((
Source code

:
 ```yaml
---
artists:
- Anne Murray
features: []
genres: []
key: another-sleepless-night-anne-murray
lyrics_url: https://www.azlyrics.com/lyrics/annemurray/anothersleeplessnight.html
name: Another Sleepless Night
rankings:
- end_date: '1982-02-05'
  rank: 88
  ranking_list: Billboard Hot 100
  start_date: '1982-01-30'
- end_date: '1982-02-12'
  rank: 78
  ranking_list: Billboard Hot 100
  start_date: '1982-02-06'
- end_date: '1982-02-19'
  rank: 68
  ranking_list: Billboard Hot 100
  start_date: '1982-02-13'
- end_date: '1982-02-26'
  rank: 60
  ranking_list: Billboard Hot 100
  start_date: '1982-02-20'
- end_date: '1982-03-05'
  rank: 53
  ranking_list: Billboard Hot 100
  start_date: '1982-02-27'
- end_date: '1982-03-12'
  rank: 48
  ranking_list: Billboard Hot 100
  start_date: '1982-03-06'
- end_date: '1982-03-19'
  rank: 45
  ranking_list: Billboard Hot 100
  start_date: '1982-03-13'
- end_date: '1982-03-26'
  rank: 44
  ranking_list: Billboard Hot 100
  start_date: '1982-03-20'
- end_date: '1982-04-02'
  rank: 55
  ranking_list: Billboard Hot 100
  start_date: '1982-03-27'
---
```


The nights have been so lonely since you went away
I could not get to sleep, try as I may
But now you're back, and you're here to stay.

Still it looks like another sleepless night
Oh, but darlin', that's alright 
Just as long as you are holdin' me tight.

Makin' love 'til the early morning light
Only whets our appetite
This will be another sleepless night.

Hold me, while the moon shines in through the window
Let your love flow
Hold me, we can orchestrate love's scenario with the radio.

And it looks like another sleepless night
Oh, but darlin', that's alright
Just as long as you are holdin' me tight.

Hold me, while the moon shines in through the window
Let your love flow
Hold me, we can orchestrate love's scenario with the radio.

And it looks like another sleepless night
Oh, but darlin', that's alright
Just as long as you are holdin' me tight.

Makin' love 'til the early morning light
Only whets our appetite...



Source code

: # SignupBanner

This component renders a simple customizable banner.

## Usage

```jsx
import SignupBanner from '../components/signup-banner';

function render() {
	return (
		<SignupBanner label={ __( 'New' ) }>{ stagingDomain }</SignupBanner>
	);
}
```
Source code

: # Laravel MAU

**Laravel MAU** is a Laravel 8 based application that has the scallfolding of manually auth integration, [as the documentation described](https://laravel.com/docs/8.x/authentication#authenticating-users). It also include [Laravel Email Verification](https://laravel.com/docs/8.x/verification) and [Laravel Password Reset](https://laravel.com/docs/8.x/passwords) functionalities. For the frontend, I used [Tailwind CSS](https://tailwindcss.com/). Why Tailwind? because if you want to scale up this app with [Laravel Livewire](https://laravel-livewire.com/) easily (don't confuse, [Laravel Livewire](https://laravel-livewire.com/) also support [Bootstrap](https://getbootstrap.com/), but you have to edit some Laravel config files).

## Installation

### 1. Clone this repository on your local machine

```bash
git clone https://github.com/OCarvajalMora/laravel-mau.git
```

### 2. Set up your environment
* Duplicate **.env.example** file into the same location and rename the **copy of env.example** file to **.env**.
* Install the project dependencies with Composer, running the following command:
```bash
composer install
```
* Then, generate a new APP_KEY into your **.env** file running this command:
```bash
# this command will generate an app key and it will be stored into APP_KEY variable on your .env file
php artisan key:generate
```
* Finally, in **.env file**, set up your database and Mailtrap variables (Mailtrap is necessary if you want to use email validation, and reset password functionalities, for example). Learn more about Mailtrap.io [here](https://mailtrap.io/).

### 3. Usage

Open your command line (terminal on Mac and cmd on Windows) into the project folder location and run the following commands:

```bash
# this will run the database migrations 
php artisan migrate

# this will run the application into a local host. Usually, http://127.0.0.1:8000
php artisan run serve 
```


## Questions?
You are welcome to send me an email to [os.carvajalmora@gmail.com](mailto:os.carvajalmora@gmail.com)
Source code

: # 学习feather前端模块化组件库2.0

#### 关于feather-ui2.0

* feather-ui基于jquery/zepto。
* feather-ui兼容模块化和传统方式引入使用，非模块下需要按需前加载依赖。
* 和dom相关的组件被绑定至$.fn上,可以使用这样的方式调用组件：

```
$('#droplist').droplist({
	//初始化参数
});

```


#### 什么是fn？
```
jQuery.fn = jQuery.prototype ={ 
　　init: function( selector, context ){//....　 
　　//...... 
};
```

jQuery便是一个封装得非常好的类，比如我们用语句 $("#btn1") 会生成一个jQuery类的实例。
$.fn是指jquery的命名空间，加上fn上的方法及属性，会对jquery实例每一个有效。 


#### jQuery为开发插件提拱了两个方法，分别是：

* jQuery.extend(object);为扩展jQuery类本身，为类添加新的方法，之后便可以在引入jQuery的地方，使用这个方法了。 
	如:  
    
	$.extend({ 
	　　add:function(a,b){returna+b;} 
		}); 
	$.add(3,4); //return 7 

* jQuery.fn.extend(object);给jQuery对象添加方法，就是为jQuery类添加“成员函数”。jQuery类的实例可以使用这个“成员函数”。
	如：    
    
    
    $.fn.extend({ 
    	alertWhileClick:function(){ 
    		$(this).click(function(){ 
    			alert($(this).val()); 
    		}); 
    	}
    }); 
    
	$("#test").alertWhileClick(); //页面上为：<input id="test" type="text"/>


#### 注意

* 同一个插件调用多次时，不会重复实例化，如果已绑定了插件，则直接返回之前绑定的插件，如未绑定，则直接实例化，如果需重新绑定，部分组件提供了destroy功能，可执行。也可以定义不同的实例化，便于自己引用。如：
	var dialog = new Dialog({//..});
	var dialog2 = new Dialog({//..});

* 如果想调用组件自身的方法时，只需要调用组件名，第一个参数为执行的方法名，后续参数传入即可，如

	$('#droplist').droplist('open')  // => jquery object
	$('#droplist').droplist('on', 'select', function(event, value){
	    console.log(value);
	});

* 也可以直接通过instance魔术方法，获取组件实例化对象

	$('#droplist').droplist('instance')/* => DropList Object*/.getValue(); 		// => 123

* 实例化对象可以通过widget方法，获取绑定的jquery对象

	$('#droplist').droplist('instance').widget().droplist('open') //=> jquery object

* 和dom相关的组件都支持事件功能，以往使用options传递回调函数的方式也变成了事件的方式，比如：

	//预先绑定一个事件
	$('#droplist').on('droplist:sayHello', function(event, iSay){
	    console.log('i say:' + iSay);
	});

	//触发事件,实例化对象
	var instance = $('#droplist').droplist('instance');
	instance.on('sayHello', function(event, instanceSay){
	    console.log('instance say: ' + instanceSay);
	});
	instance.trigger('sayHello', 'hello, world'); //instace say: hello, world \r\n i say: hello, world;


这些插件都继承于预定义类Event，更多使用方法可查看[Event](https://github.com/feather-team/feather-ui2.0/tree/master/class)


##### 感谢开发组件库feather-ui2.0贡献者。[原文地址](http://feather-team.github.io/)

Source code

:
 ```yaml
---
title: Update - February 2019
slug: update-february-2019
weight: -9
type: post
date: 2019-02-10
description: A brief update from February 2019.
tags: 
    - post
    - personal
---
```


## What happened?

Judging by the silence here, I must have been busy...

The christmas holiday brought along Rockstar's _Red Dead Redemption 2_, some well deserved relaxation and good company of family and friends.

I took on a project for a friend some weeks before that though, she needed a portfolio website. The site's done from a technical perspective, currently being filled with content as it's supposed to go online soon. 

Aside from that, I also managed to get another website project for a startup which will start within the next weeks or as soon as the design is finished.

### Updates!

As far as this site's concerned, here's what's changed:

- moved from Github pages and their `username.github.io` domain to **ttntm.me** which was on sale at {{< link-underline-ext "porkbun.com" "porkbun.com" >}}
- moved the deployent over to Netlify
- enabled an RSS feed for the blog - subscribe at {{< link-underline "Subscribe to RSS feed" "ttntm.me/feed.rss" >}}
))
Pull out every line in the data above that has the word "running".

* Install the project dependencies with Composer, running the following command:
* Then, generate a new APP_KEY into your **.env** file running this command:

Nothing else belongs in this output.